Markov and You

codinghorror · June 11, 2008, 12:00am

In Finally, a Definition of Programming I Can Actually Understand I marvelled at particularly strange and wonderful comment left on this blog. Some commenters wondered if that comment was generated through Markov chains. I considered that, but I had a hard time imagining a text corpus input that could possibly produce output so profoundly weird.

This is a companion discussion topic for the original blog entry at: http://www.codinghorror.com/blog/2008/06/markov-and-you.html

Chris · June 11, 2008, 12:00am

Just because it amuses you so much. This post adds at least 1 gallon back to the reservoir.

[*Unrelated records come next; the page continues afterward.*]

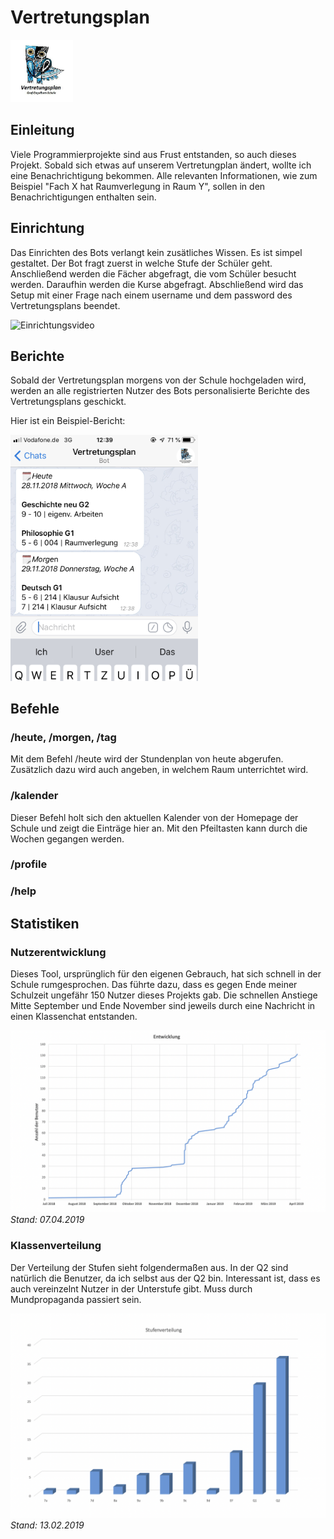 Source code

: # Vertretungsplan
<img src="pictures/logo.jpg" alt="logo" width="100">

## Einleitung
Viele Programmierprojekte sind aus Frust entstanden, so auch dieses Projekt.
Sobald sich etwas auf unserem Vertretungplan ändert, wollte ich eine 
Benachrichtigung bekommen. Alle relevanten Informationen, wie zum Beispiel "Fach X 
hat Raumverlegung in Raum Y", sollen in den Benachrichtigungen enthalten sein.

## Einrichtung
Das Einrichten des Bots verlangt kein zusätliches Wissen. Es ist simpel gestaltet.
Der Bot fragt zuerst in welche Stufe der Schüler geht. Anschließend werden die Fächer
abgefragt, die vom Schüler besucht werden. Daraufhin werden die Kurse abgefragt.
Abschließend wird das Setup mit einer Frage nach einem username und dem password
des Vertretungsplans beendet.

<img src="pictures/einrichtung.gif" alt="Einrichtungsvideo" width="300">

## Berichte
Sobald der Vertretungsplan morgens von der Schule hochgeladen wird, werden an alle
registrierten Nutzer des Bots personalisierte Berichte des Vertretungsplans geschickt.

Hier ist ein Beispiel-Bericht:

<img src="pictures/example_message.jpg" width="300" alt="Beispiel für ein Bericht">

## Befehle

### /heute, /morgen, /tag
Mit dem Befehl /heute wird der Stundenplan von heute abgerufen. Zusätzlich dazu
wird auch angeben, in welchem Raum unterrichtet wird.

### /kalender
Dieser Befehl holt sich den aktuellen Kalender von der Homepage der Schule und
zeigt die Einträge hier an. Mit den Pfeiltasten kann durch die Wochen gegangen
werden.
### /profile

### /help

## Statistiken

### Nutzerentwicklung

Dieses Tool, ursprünglich für den eigenen Gebrauch, hat sich schnell
in der Schule rumgesprochen. Das führte dazu, dass es gegen Ende meiner Schulzeit
ungefähr 150 Nutzer dieses Projekts gab. Die schnellen Anstiege Mitte September und
Ende November sind jeweils durch eine Nachricht in einen Klassenchat entstanden.

<p>
    <img src="pictures/entwicklung_april_07.png" alt="Entwickling der Nutzeranzahl">
    <em>Stand: 07.04.2019</em>
</p>

### Klassenverteilung
Der Verteilung der Stufen sieht folgendermaßen aus. In der Q2 sind natürlich die
Benutzer, da ich selbst aus der Q2 bin. Interessant ist, dass es auch vereinzelnt
Nutzer in der Unterstufe gibt. Muss durch Mundpropaganda passiert sein.

<p>
    <img src="pictures/stufenverteilung.png" alt="Verteilung der Stufen">
    <em>Stand: 13.02.2019</em>
</p> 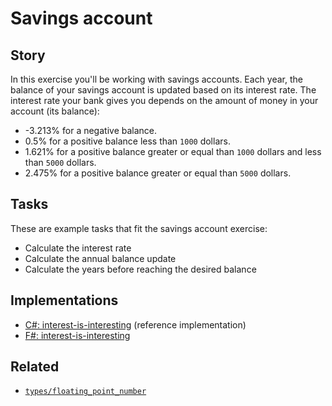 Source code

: # Savings account

## Story

In this exercise you'll be working with savings accounts. Each year, the balance of your savings account is updated based on its interest rate. The interest rate your bank gives you depends on the amount of money in your account (its balance):

- -3.213% for a negative balance.
- 0.5% for a positive balance less than `1000` dollars.
- 1.621% for a positive balance greater or equal than `1000` dollars and less than `5000` dollars.
- 2.475% for a positive balance greater or equal than `5000` dollars.

## Tasks

These are example tasks that fit the savings account exercise:

- Calculate the interest rate
- Calculate the annual balance update
- Calculate the years before reaching the desired balance

## Implementations

- [C#: interest-is-interesting][implementation-csharp] (reference implementation)
- [F#: interest-is-interesting][implementation-csharp]

## Related

- [`types/floating_point_number`][types-floating_point_number]

[types-floating_point_number]: https://github.com/exercism/v3/blob/main/reference/types/floating_point_number.md
[implementation-csharp]: https://github.com/exercism/csharp/blob/main/exercises/concept/interest-is-interesting/.docs/instructions.md
[implementation-fsharp]: https://github.com/exercism/fsharp/blob/main/exercises/concept/interest-is-interesting/.docs/instructions.md
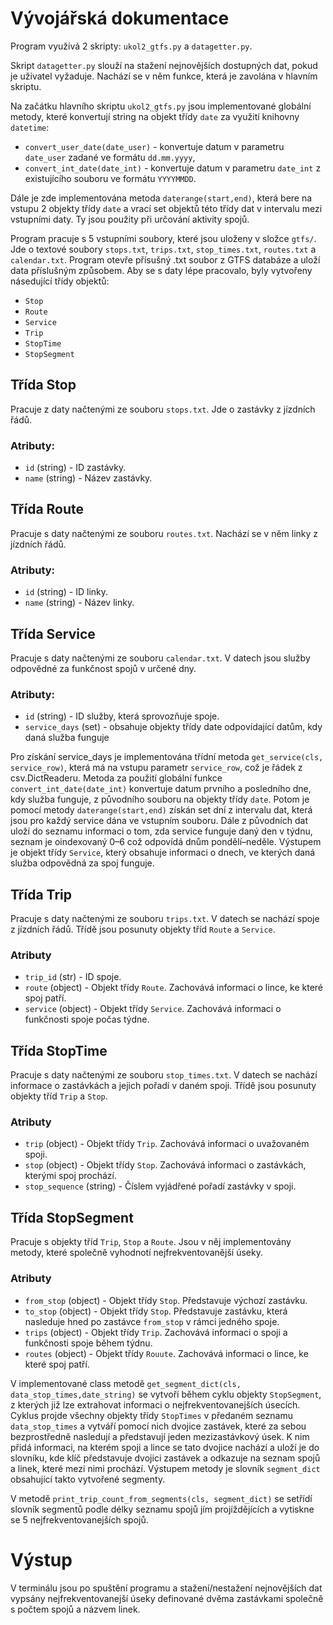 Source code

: # Vývojářská dokumentace

Program využívá 2 skripty: `ukol2_gtfs.py` a `datagetter.py`. 

Skript `datagetter.py` slouží na stažení nejnovějších dostupných dat, pokud je uživatel vyžaduje. Nachází se v něm funkce, která je zavolána v hlavním skriptu.

Na začátku hlavního skriptu `ukol2_gtfs.py` jsou implementované globální metody, které konvertují string na objekt třídy `date` za využití knihovny `datetime`:
- `convert_user_date(date_user)` - konvertuje datum v parametru `date_user` zadané ve formátu `dd.mm.yyyy`,
- `convert_int_date(date_int)` - konvertuje datum v parametru `date_int` z existujícího souboru ve formátu `YYYYMMDD`.

Dále je zde implementována metoda `daterange(start,end)`, která bere na vstupu 2 objekty třídy `date` a vrací set objektů této třídy dat v intervalu mezi vstupními daty. Ty jsou použity při určování aktivity spojů.

Program pracuje s 5 vstupními soubory, které jsou uloženy v složce `gtfs/`. Jde o textové soubory `stops.txt`, `trips.txt`, `stop_times.txt`, `routes.txt` a `calendar.txt`. Program otevře přísušný .txt soubor z GTFS databáze a uloží data příslušným způsobem. Aby se s daty lépe pracovalo, byly vytvořeny násedující třídy objektů:
- `Stop`
- `Route`
- `Service`
- `Trip`
- `StopTime`
- `StopSegment`

## Třída Stop
Pracuje z daty načtenými ze souboru `stops.txt`. Jde o zastávky z jízdních řádů.

### Atributy:
- `id` (string) - ID zastávky.
- `name` (string) - Název zastávky.

## Třída Route
Pracuje s daty načtenými ze souboru `routes.txt`. Nachází se v něm linky z jízdních řádů.

### Atributy:
- `id` (string) - ID linky.
- `name` (string) - Název linky.

## Třída Service
Pracuje s daty načtenými ze souboru `calendar.txt`. V datech jsou služby odpovědné za funkčnost spojů v určené dny.

### Atributy:
- `id` (string) - ID služby, která sprovozňuje spoje.
- `service_days` (set) - obsahuje objekty třídy date odpovídající datům, kdy daná služba funguje

Pro získání service_days je implementována třídní metoda `get_service(cls, service_row)`, která má na vstupu parametr `service_row`, což je řádek z csv.DictReaderu. Metoda za použití globální funkce `convert_int_date(date_int)` konvertuje datum prvního a posledního dne, kdy služba funguje, z původního souboru na objekty třídy `date`. Potom je pomocí metody `daterange(start,end)` získán set dní z intervalu dat, která jsou pro každý service dána ve vstupním souboru. Dále z původních dat uloží do seznamu informaci o tom, zda service funguje daný den v týdnu, seznam je oindexovaný 0–6 což odpovídá dnům pondělí–neděle. Výstupem je objekt třídy `Service`, který obsahuje informaci o dnech, ve kterých daná služba odpovědná za spoj funguje.

## Třída Trip
Pracuje s daty načtenými ze souboru `trips.txt`. V datech se nachází spoje z jízdních řádů. Třídě jsou posunuty objekty tříd `Route` a `Service`.

### Atributy
- `trip_id` (str) - ID spoje.
- `route` (object) - Objekt třídy `Route`. Zachovává informaci o lince, ke které spoj patří.
- `service` (object) - Objekt třídy `Service`. Zachovává informaci o funkčnosti spoje počas týdne.

## Třída StopTime
Pracuje s daty načtenými ze souboru `stop_times.txt`. V datech se nachází informace o zastávkách a jejich pořadí v daném spoji. Třídě jsou posunuty objekty tříd `Trip` a `Stop`.

### Atributy
- `trip` (object) - Objekt třídy `Trip`. Zachovává informaci o uvažovaném spoji.
- `stop` (object) - Objekt třídy `Stop`. Zachovává informaci o zastávkách, kterými spoj prochází.
- `stop_sequence` (string) - Číslem vyjádřené pořadí zastávky v spoji.

## Třída StopSegment
Pracuje s objekty tříd `Trip`, `Stop` a `Route`. Jsou v něj implementovány metody, které společně vyhodnotí nejfrekventovanější úseky.

### Atributy
- `from_stop` (object) - Objekt třídy `Stop`. Představuje výchozí zastávku.
- `to_stop` (object) - Objekt třídy `Stop`. Představuje zastávku, která nasleduje hned po zastávce `from_stop` v rámci jedného spoje.
- `trips` (object) - Objekt třídy `Trip`. Zachovává informaci o spoji a funkčnosti spoje během týdnu.
- `routes` (object) - Objekt třídy `Rouute`. Zachovává informaci o lince, ke které spoj patří.

V implementované class metodě `get_segment_dict(cls, data_stop_times,date_string)` se vytvoří během cyklu objekty `StopSegment`, z kterých již lze extrahovat informaci o nejfrekventovanejších úsecích. Cyklus projde všechny objekty třídy `StopTimes` v předaném seznamu `data_stop_times` a vytváří pomocí nich dvojice zastávek, které za sebou bezprostředně nasledují a představují jeden mezizastávkový úsek. K nim přidá informaci, na kterém spoji a lince se tato dvojice nachází a uloží je do slovníku, kde klíč představuje dvojici zastávek a odkazuje na seznam spojů a linek, které mezi nimi prochází. Výstupem metody je slovník `segment_dict` obsahující takto vytvořené segmenty.

V metodě `print_trip_count_from_segments(cls, segment_dict)` se setřídí slovník segmentů podle délky seznamu spojů jím projíždějících a vytiskne se 5 nejfrekventovanejších spojů.

# Výstup
V terminálu jsou po spuštění programu a stažení/nestažení nejnovějších dat vypsány nejfrekventovanejší úseky definované dvěma zastávkami společně s počtem spojů a názvem linek.
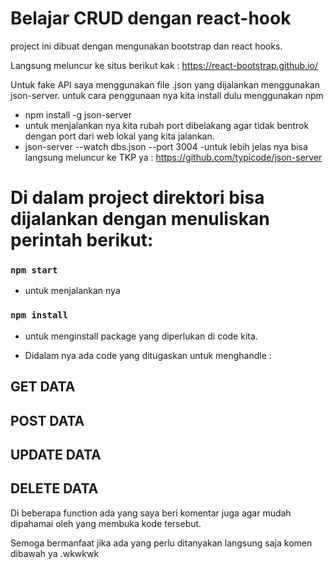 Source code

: # Belajar CRUD dengan react-hook

project ini dibuat dengan mengunakan bootstrap dan react hooks.

Langsung meluncur ke situs berikut kak : https://react-bootstrap.github.io/

Untuk fake API saya menggunakan file .json yang dijalankan menggunakan json-server. untuk cara penggunaan nya kita install dulu menggunakan npm 

- npm install -g json-server
- untuk menjalankan nya kita rubah port dibelakang agar tidak bentrok dengan port dari web lokal yang kita jalankan.
- json-server --watch dbs.json --port 3004
-untuk lebih jelas nya bisa langsung meluncur ke TKP ya : https://github.com/typicode/json-server


# Di dalam project direktori bisa dijalankan dengan menuliskan perintah berikut: 

### `npm start`
- untuk menjalankan nya 

### `npm install`
- untuk menginstall package yang diperlukan di code kita.

- Didalam nya ada code yang ditugaskan untuk menghandle : 
## GET DATA
## POST DATA
## UPDATE DATA
## DELETE DATA

Di beberapa function ada yang saya beri komentar juga agar mudah dipahamai oleh yang membuka kode tersebut. 

Semoga bermanfaat jika ada yang perlu ditanyakan langsung saja komen dibawah ya .wkwkwk

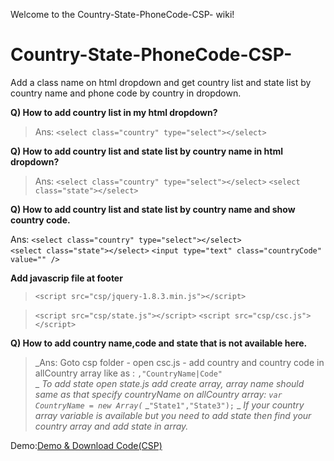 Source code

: Welcome to the Country-State-PhoneCode-CSP- wiki!
# Country-State-PhoneCode-CSP-
Add a class name on html dropdown and get country list and state list by country name and phone code by country in dropdown.

****Q) How to add country list in my html dropdown?****
> Ans: `<select class="country" type="select"></select>`

**Q) How to add country list and state list by country name in html dropdown?**
>Ans: `<select class="country" type="select"></select>`
`<select class="state"></select>`

**Q) How to add country list and state list by country name and show country code.**

Ans: `<select class="country" type="select"></select>`       
`<select class="state"></select>`
       `<input type="text" class="countryCode" value="" />`

**Add javascrip file at footer**
>`<script src="csp/jquery-1.8.3.min.js"></script>`

>`<script src="csp/state.js"></script>`
>`<script src="csp/csc.js"></script>`

**Q) How to add country name,code and state that is not available here.**
>_Ans: Goto csp folder - open csc.js - add country and country code in allCountry array like as :
> `,"CountryName|Code"`  
>_
_To add state open state.js add create array, array name should same as that specify countryName on  allCountry array:
> `var CountryName = new Array(`_
                _`"State1","State3");`
>_
_If your country array variable is available but you need to add state then find your country array and add state in array._

>
Demo:[Demo & Download Code(CSP)](http://sayeed.a0001.net/csp/)
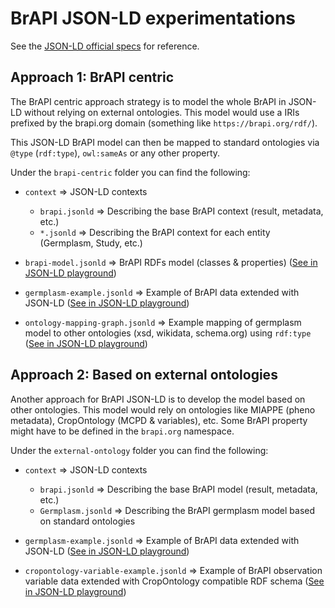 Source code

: # BrAPI JSON-LD experimentations

See the [JSON-LD official specs](https://www.w3.org/TR/json-ld/) for reference.

## Approach 1: BrAPI centric

The BrAPI centric approach strategy is to model the whole BrAPI in JSON-LD without relying on external ontologies. This model would use a IRIs prefixed by the brapi.org domain (something like `https://brapi.org/rdf/`).

This JSON-LD BrAPI model can then be mapped to standard ontologies via `@type` (`rdf:type`), `owl:sameAs` or any other property.

Under the `brapi-centric` folder you can find the following:

- `context` => JSON-LD contexts
  - `brapi.jsonld` => Describing the base BrAPI context (result, metadata, etc.)
  - `*.jsonld` => Describing the BrAPI context for each entity (Germplasm, Study, etc.)

- `brapi-model.jsonld` => BrAPI RDFs model (classes & properties) ([See in JSON-LD playground](https://json-ld.org/playground/#json-ld=https%3A%2F%2Fraw.githubusercontent.com%2Fplantbreeding%2FBrAPI-jsonld%2Fmaster%2Fbrapi-centric%2Fbrapi-model.jsonld))

- `germplasm-example.jsonld` => Example of BrAPI data extended with JSON-LD ([See in JSON-LD playground](https://json-ld.org/playground/#json-ld=https%3A%2F%2Fraw.githubusercontent.com%2Fplantbreeding%2FBrAPI-jsonld%2Fmaster%2Fbrapi-centric%2Fgermplasm-example.jsonld))

- `ontology-mapping-graph.jsonld` => Example mapping of germplasm model to other ontologies (xsd, wikidata, schema.org) using `rdf:type` ([See in JSON-LD playground](https://json-ld.org/playground/#json-ld=https%3A%2F%2Fraw.githubusercontent.com%2Fplantbreeding%2FBrAPI-jsonld%2Fmaster%2Fbrapi-centric%2Fontology-mapping-graph.jsonld))

## Approach 2: Based on external ontologies

Another approach for BrAPI JSON-LD is to develop the model based on other ontologies. This model would rely on ontologies like MIAPPE (pheno metadata), CropOntology (MCPD & variables), etc. Some BrAPI property might have to be defined in the `brapi.org` namespace.

Under the `external-ontology` folder you can find the following:

- `context` => JSON-LD contexts
  - `brapi.jsonld` => Describing the base BrAPI model (result, metadata, etc.)
  - `Germplasm.jsonld` => Describing the BrAPI germplasm model based on standard ontologies

- `germplasm-example.jsonld` => Example of BrAPI data extended with JSON-LD ([See in JSON-LD playground](https://json-ld.org/playground/#json-ld=https%3A%2F%2Fraw.githubusercontent.com%2Fplantbreeding%2FBrAPI-jsonld%2Fmaster%2Fexternal-ontology%2Fgermplasm-example.jsonld))

- `cropontology-variable-example.jsonld` => Example of BrAPI observation variable data extended with CropOntology compatible RDF schema ([See in JSON-LD playground](https://json-ld.org/playground/#json-ld=https%3A%2F%2Fraw.githubusercontent.com%2Fplantbreeding%2FBrAPI-jsonld%2Fmaster%2Fexternal-ontology%2Fcropontology-variable-example.jsonld))

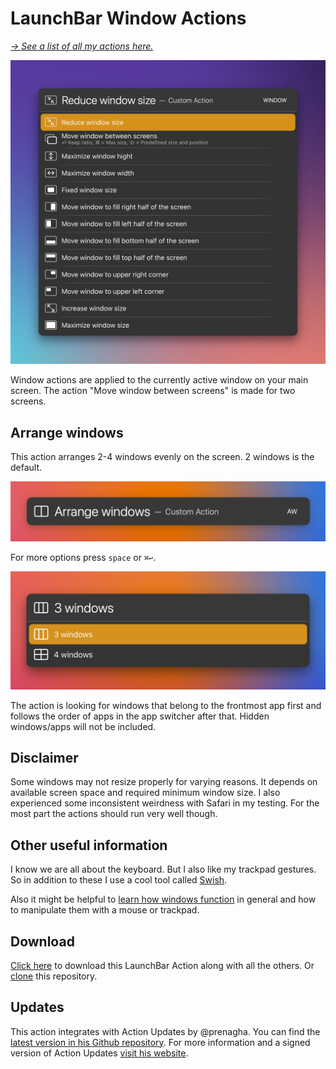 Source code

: # LaunchBar Window Actions

*[→ See a list of all my actions here.](https://ptujec.github.io/launchbar)* 

<img src="windowactions.png" width="745"/> 

Window actions are applied to the currently active window on your main screen. The action "Move window between screens" is made for two screens.

## Arrange windows

This action arranges 2-4 windows evenly on the screen. 2 windows is the default.  

<img src="01.jpg" width="623"/> 

For more options press `space` or `⌘↩`.

<img src="02.jpg" width="623"/> 

The action is looking for windows that belong to the frontmost app first and follows the order of apps in the app switcher after that. Hidden windows/apps will not be included. 

## Disclaimer 

Some windows may not resize properly for varying reasons. It depends on available screen space and required minimum window size. I also experienced some inconsistent weirdness with Safari in my testing. For the most part the actions should run very well though. 

## Other useful information

I know we are all about the keyboard. But I also like my trackpad gestures. So in addition to these I use a cool tool called [Swish](https://highlyopinionated.co/swish/). 

Also it might be helpful to [learn how windows function](https://macmost.com/a-beginners-guide-to-resizing-mac-windows.html) in general and how to manipulate them with a mouse or trackpad. 

## Download

[Click here](https://github.com/Ptujec/LaunchBar/archive/refs/heads/master.zip) to download this LaunchBar Action along with all the others. Or [clone](https://docs.github.com/en/repositories/creating-and-managing-repositories/cloning-a-repository) this repository.

## Updates

This action integrates with Action Updates by @prenagha. You can find the [latest version in his Github repository](https://github.com/prenagha/launchbar). For more information and a signed version of Action Updates [visit his website](https://renaghan.com/launchbar/action-updates/).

Juan · June 11, 2008, 12:00am

What if we use markov chains feeding it all of our basecode, hoping it will generate a program that can think and take over the world a la matrix, skynet, etc…

=)

Steve · June 11, 2008, 12:00am

There are some references online to Musical Markov Chains:

Digital Music Programming II: Markov Chains
http://peabody.sapp.org/class/dmp2/lab/markov1/

and some of the references date back to the 1950’s:
http://www.musiccog.ohio-state.edu/Music829D/Notes/Infotheory.html

BobC · June 11, 2008, 12:00am

There’s some confusion here about Markov models and Bayesian statistics in this blog post and in the presentation to which it refers.

A Markov model is just a model where the current output probability depends on only on the previous output’s value.
A hidden Markov model has an unobserved (aka latent or hidden) state for each output, with the state depending only on the previous state (that is, the states form a Markov model), and the output depending only on the state.
“Bayesian” spam filtering uses Bayes’s rule and marginalization to to “invert” estimates:

p(ham|e-mail) = p(e-mail,ham) / [p(e-mail,ham) + p(e-mail,spam)]

where p(e-mail,C) = p© * p(e-mail|C) is defined by the chain rule. Note the “inversion” in moving from directly modeling p(e-mail|ham) and p(ham) [the likelihood a message is ham without knowing anything about it] to inferring p(ham|e-mail) through probability theory (aka algebra).

The most common model for the text portions of p(e-mail|ham) is a Markov model!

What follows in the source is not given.